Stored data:
BEGIN

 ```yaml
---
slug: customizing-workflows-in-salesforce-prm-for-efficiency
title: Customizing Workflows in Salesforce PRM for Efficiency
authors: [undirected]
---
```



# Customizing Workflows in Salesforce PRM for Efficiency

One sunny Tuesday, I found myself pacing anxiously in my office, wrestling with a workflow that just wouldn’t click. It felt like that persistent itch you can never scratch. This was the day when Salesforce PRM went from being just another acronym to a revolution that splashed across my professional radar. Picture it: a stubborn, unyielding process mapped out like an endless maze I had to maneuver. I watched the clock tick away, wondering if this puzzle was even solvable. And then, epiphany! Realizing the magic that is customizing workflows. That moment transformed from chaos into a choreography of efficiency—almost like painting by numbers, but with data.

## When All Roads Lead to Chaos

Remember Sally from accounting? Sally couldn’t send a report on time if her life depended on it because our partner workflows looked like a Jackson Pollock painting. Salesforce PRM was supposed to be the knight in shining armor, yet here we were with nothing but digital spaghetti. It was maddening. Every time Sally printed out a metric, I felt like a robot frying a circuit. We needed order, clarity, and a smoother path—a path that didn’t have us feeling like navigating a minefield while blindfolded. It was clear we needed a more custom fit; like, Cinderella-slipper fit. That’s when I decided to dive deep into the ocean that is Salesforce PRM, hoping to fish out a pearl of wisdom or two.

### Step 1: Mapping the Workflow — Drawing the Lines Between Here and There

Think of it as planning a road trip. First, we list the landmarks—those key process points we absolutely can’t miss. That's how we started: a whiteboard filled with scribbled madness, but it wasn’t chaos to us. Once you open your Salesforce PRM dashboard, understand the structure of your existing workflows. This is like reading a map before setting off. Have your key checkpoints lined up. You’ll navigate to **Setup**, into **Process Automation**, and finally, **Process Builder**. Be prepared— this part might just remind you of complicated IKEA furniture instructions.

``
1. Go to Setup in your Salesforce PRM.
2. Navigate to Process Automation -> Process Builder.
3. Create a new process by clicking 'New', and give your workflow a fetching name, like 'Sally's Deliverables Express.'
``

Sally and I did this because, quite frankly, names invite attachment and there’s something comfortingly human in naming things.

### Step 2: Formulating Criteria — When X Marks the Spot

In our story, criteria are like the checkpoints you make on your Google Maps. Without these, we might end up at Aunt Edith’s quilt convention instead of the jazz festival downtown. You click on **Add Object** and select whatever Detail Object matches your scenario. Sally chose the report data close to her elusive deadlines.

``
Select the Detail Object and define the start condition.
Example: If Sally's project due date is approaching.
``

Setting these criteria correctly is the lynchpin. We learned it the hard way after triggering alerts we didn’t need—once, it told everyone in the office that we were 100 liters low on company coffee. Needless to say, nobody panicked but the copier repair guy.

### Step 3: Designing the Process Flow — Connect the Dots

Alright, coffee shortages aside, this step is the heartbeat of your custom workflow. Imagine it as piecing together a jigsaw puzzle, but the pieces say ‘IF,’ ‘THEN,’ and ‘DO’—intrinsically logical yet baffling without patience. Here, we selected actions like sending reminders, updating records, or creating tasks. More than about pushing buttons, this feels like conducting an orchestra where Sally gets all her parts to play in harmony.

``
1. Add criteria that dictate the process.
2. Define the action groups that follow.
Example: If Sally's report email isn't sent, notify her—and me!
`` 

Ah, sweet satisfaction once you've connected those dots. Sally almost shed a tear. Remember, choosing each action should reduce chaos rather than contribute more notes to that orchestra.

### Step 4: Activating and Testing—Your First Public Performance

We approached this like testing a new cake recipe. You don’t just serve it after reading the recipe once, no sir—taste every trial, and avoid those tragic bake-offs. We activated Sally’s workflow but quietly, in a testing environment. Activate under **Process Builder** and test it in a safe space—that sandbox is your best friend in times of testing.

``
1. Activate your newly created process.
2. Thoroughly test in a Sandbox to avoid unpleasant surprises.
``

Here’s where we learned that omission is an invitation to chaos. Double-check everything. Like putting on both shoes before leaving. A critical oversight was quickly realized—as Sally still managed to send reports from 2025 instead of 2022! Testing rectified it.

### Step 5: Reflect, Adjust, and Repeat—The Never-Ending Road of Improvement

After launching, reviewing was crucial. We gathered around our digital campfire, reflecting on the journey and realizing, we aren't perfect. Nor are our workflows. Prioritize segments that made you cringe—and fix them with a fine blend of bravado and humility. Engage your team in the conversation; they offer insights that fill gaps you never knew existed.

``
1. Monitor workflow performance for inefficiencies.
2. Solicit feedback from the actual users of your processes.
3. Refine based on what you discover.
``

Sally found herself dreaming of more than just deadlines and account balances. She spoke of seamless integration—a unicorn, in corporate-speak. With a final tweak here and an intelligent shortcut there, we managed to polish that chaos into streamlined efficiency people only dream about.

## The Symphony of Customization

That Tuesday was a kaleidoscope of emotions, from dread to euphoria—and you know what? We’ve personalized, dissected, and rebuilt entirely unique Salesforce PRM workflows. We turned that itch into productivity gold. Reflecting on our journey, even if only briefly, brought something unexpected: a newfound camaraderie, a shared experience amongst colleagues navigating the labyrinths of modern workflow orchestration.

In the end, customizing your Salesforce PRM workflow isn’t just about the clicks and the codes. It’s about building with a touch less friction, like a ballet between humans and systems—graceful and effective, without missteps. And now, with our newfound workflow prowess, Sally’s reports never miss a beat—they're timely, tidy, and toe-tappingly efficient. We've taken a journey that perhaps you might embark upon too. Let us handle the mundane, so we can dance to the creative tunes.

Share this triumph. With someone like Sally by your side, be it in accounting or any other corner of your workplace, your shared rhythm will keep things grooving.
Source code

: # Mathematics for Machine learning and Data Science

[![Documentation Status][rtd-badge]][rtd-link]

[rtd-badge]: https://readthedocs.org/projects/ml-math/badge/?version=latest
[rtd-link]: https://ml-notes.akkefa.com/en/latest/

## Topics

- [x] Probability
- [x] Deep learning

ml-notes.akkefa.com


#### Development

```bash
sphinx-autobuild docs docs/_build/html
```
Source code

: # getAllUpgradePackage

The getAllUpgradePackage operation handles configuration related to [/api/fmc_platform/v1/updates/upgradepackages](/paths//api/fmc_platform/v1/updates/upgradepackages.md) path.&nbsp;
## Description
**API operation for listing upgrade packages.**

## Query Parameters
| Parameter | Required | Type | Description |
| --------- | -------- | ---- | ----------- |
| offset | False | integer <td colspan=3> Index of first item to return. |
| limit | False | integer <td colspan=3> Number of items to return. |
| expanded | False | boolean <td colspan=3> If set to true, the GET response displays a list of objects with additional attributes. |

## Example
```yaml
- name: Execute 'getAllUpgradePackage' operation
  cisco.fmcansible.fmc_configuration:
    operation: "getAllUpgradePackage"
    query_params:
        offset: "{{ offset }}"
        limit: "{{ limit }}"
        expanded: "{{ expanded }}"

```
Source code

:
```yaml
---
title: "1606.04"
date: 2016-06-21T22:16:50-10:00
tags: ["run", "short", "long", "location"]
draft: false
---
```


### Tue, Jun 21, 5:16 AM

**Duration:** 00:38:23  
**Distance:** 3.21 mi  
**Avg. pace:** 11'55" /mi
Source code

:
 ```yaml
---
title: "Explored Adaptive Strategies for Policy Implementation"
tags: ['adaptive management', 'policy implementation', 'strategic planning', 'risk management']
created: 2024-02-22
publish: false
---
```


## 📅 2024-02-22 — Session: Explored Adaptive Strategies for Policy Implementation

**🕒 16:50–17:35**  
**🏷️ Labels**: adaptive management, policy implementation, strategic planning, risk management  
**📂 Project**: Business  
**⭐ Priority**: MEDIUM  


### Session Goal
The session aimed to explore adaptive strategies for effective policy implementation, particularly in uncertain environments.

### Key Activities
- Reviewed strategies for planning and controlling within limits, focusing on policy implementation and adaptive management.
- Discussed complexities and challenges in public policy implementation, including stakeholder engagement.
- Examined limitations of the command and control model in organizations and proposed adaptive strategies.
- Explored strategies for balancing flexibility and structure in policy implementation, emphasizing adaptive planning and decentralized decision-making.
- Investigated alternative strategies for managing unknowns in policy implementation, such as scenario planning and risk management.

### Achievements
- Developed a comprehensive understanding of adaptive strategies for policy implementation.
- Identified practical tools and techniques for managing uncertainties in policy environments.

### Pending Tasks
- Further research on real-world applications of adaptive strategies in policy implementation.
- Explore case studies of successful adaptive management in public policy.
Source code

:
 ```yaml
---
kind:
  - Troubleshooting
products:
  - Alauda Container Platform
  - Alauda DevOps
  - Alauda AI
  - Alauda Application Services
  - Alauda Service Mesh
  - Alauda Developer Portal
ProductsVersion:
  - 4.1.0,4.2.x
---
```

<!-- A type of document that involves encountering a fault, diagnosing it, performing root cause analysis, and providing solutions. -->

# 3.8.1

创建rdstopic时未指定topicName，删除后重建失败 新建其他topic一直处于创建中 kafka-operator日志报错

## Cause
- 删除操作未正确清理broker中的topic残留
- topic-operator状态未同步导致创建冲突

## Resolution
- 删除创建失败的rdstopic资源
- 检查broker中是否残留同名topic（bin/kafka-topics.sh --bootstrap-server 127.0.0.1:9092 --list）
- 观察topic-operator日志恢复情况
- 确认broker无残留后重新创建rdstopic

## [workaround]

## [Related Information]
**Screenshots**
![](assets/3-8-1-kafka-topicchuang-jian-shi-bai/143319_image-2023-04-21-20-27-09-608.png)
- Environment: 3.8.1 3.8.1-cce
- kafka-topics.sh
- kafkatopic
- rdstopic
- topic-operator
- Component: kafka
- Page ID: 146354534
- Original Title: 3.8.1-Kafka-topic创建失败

END

◆ Exercise directions
Return only the exact lines from the opening of the records through the line that contains "# Customizing Workflows", both included.

◆ Reply to the exercise
 ```yaml
---
slug: customizing-workflows-in-salesforce-prm-for-efficiency
title: Customizing Workflows in Salesforce PRM for Efficiency
authors: [undirected]
---
```



# Customizing Workflows in Salesforce PRM for Efficiency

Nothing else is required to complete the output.